AndreyNikiforov / vault2git

Converts vault repository to git
52 stars 51 forks source link

improved error handling #10

Open ormico opened 11 years ago

ormico commented 11 years ago

check for no labels pause between vault operations retry vault operations on error

robe070 commented 11 years ago

I have done some work on trying to make it run faster. I have come to the conclusion that the Vault API does not have a 'get changeset' command. It only gets a Version. When it gets a Version it copies the current state of every file into the WorkingFolder. As your repository grows it gets slower and slower. I started with 0.7 secs and by Version 4600 it was > 13 secs.

So why this change has decided it impacts the server baffles me. In my case it definitely does not. It only goes there to get the changed files. The rest comes from the client-side cache.

ormico commented 11 years ago

On my server, and this may be different for other people, on large repositories I'll see vault return errors a handful of times. If I run it in debug in visual studio I've found that I can just move the execution pointer back and rerun the same command and it always succeeds. When I add this tiny wait in between commands I don't get any errors.

robe070 commented 11 years ago

I think you should be running Vault2Git on a separate machine to your Vault Server. 99% of its activity is with the client-side cache. It hardly goes to the server at all - just to get the changes between versions. The rest is copying cache to the working directory which is horrifically slow - my 22,000 files take about 22 seconds right now.

I rarely get exceptions, and when I do your retry code does the trick. No need for the delay between every get.

ormico commented 11 years ago

I never run vault2git on the server.

ormico commented 11 years ago

It doesn't matter to me. I only have 1 repo left to convert and it is low priority. I do get errors frequently enough for it to be a hassle which is why I made these changes. With the two changes I submitted, can leave a large repo converting and go do something else and be assured that when I come back hours later it will have finished successfully and not have errored or hung. It might work just as well if you left the Try/Catch logic in and took out the 0.2 sec wait after each GET but personally I would rather it take slightly longer and be assured it would work and not have to re-do it.

But that is just me. I'm almost done with this task and just wanted to submit this in case it was helpful to someone else.

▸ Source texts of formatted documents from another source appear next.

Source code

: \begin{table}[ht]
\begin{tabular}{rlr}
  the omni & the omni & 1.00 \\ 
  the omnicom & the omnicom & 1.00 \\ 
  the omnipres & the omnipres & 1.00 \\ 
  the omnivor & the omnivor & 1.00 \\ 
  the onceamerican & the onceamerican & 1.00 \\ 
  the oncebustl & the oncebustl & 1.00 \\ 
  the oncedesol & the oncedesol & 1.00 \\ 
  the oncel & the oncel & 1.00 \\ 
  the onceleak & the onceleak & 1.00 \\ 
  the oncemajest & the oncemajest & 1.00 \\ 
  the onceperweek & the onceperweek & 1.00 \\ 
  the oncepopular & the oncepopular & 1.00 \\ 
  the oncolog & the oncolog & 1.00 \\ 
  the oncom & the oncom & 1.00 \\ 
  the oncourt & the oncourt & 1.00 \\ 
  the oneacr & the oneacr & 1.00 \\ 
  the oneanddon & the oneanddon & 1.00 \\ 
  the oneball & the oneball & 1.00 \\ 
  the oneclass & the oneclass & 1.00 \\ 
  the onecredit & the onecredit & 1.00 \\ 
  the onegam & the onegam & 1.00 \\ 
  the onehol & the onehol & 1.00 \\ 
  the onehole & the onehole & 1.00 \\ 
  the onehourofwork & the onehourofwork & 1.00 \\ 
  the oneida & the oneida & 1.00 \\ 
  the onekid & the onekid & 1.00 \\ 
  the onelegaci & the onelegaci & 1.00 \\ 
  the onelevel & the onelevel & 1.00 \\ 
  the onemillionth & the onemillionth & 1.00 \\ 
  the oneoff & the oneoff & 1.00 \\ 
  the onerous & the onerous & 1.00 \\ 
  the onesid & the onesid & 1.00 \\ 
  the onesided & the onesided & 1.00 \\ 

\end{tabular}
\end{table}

AndreyNikiforov commented 11 years ago

As far as I remember, Vault API are not backward compatible. E.g. v6 will not connect v4 server. This was the reason I wrote against server I was using (v4) and did not use latest version of DLLs available at that time. This fact also prevented vault2git being distributed as binary utility (in addition to source code): everybody has to get source code, update vault dlls to the version they use, recompile, and prey the API did not change...

I see benefit of keeping source code at the [original] version tested and, possibly, introduce separate branches for other versions of vault dlls.

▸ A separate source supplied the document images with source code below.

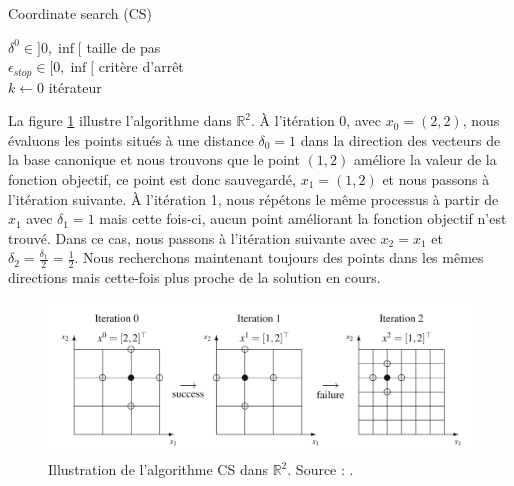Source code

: \documentclass[french]{report}
\begin{document}
\begin{algorithm}[htbp]

    \SetAlgoNoLine
    \caption{Coordinate search (CS)}


    \Indp
    $\delta^0 \in ] 0,\inf [$ \hspace{1cm} taille de pas \\
    $\epsilon_{stop} \in [ 0,\inf [$ \hspace{0.56cm} critère d'arrêt \\
    $k \leftarrow 0$ \hspace{1.73cm} itérateur \\
    \Indm

    \Indp
    \Indm
    \label{algo::CS}
\end{algorithm}

La figure \ref{fig:CS} illustre l'algorithme dans $\mathbb{R}^2$. À l'itération 0, avec $x_0 = (2,2)$, nous évaluons les points situés à une distance $\delta_0 = 1$ dans la direction des vecteurs de la base canonique et nous trouvons que le point $(1,2)$ améliore la valeur de la fonction objectif, ce point est donc sauvegardé, $x_1=(1,2)$ et nous passons à l'itération suivante. À l'itération 1, nous répétons le même processus à partir de $x_1$ avec $\delta_1 = 1$  mais cette fois-ci, aucun point améliorant la fonction objectif n'est trouvé. Dans ce cas, nous passons à l'itération suivante avec $x_2 = x_1$ et $\delta_2 = \frac{\delta_1}{2} = \frac{1}{2}$. Nous recherchons maintenant toujours des points dans les mêmes directions mais cette-fois plus proche de la solution en cours.

\begin{figure}[htbp]
    \centering
    \includegraphics[width=14cm]{CS_algo_illustration.png}
    \caption{Illustration de l'algorithme CS dans $\mathbb{R}^2$. Source : \cite{AuHa2017a}.}
    \label{fig:CS}
\end{figure}
\end{document}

robe070 commented 11 years ago

@ormico I'm commenting on the Pull Request being put in the main repo.

You have a comment that the code you introduced was to reduce impact on the Server. But as far as I can see thats not the case, unless you run it on the server.

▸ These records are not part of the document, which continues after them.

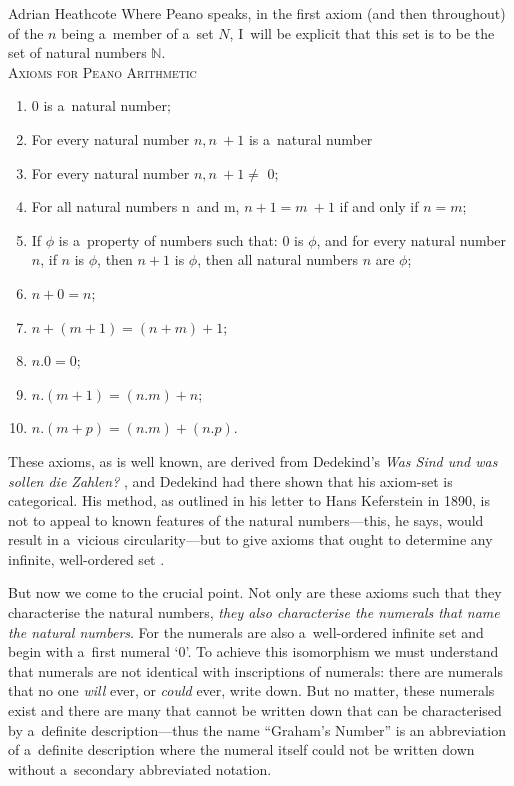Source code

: \begin{artengenv}{Adrian Heathcote}
Where Peano speaks, in the first axiom (and then throughout) of the $n$ being a~member of a~set $N$, I~will be explicit that this set is to be the set of natural numbers $\mathbb{N}$. \\

\noindent\textsc{Axioms for Peano Arithmetic}

\begin{enumerate}[label=P\Roman* :]

  \item 0 is a~natural number;
  
  \item For every natural number $n, n~+ 1$ is a~natural number
  
  \item For every natural number $n, n~+ 1 \neq$ 0;
  
  \item For all natural numbers n~and m, $n + 1 = m~+ 1$ if and only if $n = m$;
  
  \item If $\phi$ is a~property of numbers such that: 0 is $\phi$, and for every natural number $n$, if $n$ is $\phi$, then $n + 1$ is $\phi$, then all natural numbers $n$ are $\phi$;
  
  \item $n + 0 = n$;
  
  \item $n + (m + 1) = (n + m) + 1$;
  
  \item $n . 0 = 0$;
  
  \item $n . (m + 1) =  (n . m) + n$;
  
  \item $n . (m + p) = (n . m) + (n . p)$.\\
\end{enumerate}

These axioms, as is well known, are derived from Dedekind's \textit{Was Sind und was sollen die Zahlen?} \parencite*{dedekind_was_1888}, and Dedekind had there shown that his axiom-set is categorical. His method, as outlined in his letter to Hans Keferstein in 1890, is not to appeal to known features of the natural numbers---this, he says, would result in a~vicious circularity---but to give axioms that ought to determine any infinite, well-ordered set \parencite{van_heijenoort_frege_1967}.

But now we come to the crucial point. Not only are these axioms such that they characterise the natural numbers, \emph{they also characterise the numerals that \emph{name} the natural numbers}. For the numerals are also a~well-ordered infinite set and begin with a~first numeral `0'. To achieve this isomorphism we must understand that numerals are not identical with inscriptions of numerals: there are numerals that no one \textit{will} ever, or \textit{could} ever, write down. But no matter, these numerals exist and there are many that cannot be written down that can be characterised by a~definite description---thus the name ``Graham's Number'' is an abbreviation of a~definite description where the numeral itself could not be written down without a~secondary abbreviated notation. 


\end{artengenv}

I completely agree with your code change to retry after an exception. But given the rarity of the exception I do not think it wise to delay 0.2 seconds between every Version. For 21,000 Versions thats an extra 1 hour and 15 minutes. Catching the exception is all that is required. Also, for small repositories 0.2 seconds will double the time to do the conversion.

I have included the catching of the exception in my Pull Request, but not the 0.2s delay and not the label improvement which I have not looked at.

robe070 commented 11 years ago

@AndreyNikiforov Vault API are not compatible any which way. You must match client to server.

So I agree with keeping separate branches for other versions of vault DLLs.

That implies that all Pull Requests to Master should not include the DLLs.

I see benefit of keeping source code at the [original] version tested

I presume that comment is just in relation to the DLLs, not the rest of the code?

atiq-cs commented 6 years ago

Is it not approved yet because of inclusion of dll files in the commit?